*** Begin section ***

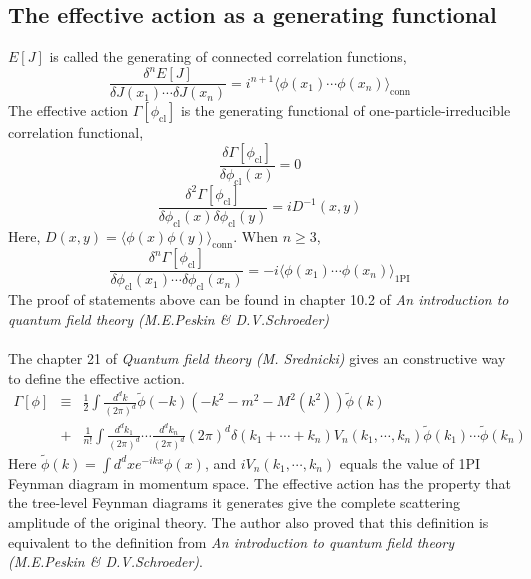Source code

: \documentclass[cyan]{elegantnote}
\begin{document}
\subsection{The effective action as a generating functional}
$E[J]$ is called the generating of connected correlation functions,
\[\frac{\delta^n E[J]}{\delta J(x_1) \cdots \delta J(x_n)} = i^{n+1} \langle \phi(x_1) \cdots \phi(x_n) \rangle_{\mbox{conn}}\]
The effective action $\Gamma[\phi_{\mathrm{cl}}]$ is the generating functional of one-particle-irreducible correlation functional,
\[\frac{\delta \Gamma[\phi_{\mathrm{cl}}]}{\delta \phi_{\mathrm{cl}}(x)}  = 0\]
\[\frac{\delta^2 \Gamma[\phi_{\mathrm{cl}}]}{\delta \phi_{\mathrm{cl}}(x) \delta \phi_{\mathrm{cl}}(y)}  = iD^{-1}(x,y)\]
Here, $D(x,y) = \langle \phi(x) \phi(y) \rangle_{\mbox{conn}}$. When $n \geq 3$,
\[\frac{\delta^n \Gamma[\phi_{\mathrm{cl}}]}{\delta \phi_{\mathrm{cl}}(x_1) \cdots \delta \phi_{\mathrm{cl}}(x_n)} = -i \langle \phi(x_1) \cdots \phi(x_n) \rangle_{\mbox{1PI}}\]
The proof of statements above can be found in chapter 10.2 of \emph{An introduction to quantum field theory (M.E.Peskin \& D.V.Schroeder)}\\ \\
The chapter 21 of \emph{Quantum field theory (M. Srednicki)} gives an constructive way to define the effective action.
\begin{eqnarray}
\Gamma[\phi] & \equiv & \frac{1}{2} \int \frac{d^d k}{(2\pi)^d} \tilde{\phi}(-k)(-k^2 - m^2 - M^2(k^2))\tilde{\phi}(k) \nonumber \\
& + & \frac{1}{n!} \int \frac{d^d k_1}{(2\pi)^d} \cdots \frac{d^d k_n}{(2\pi)^d} (2\pi)^d \delta(k_1+\cdots+k_n) V_n(k_1,\cdots,k_n) \tilde{\phi}(k_1) \cdots \tilde{\phi}(k_n) \nonumber
\end{eqnarray}
Here $\tilde{\phi}(k) = \int d^dx e^{-ikx} \phi(x)$, and $iV_n(k_1,\cdots,k_n)$ equals the value of 1PI Feynman diagram in momentum space. The effective action has the property that the tree-level Feynman diagrams it generates give the complete scattering amplitude of the original theory. The author also proved that this definition is equivalent to the definition from \emph{An introduction to quantum field theory (M.E.Peskin \& D.V.Schroeder)}.
  
\end{document}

*** End section ***

Action item: If a line in the material holds "functional", copy it.

Response to this exercise:
\subsection{The effective action as a generating functional}
The effective action $\Gamma[\phi_{\mathrm{cl}}]$ is the generating functional of one-particle-irreducible correlation functional,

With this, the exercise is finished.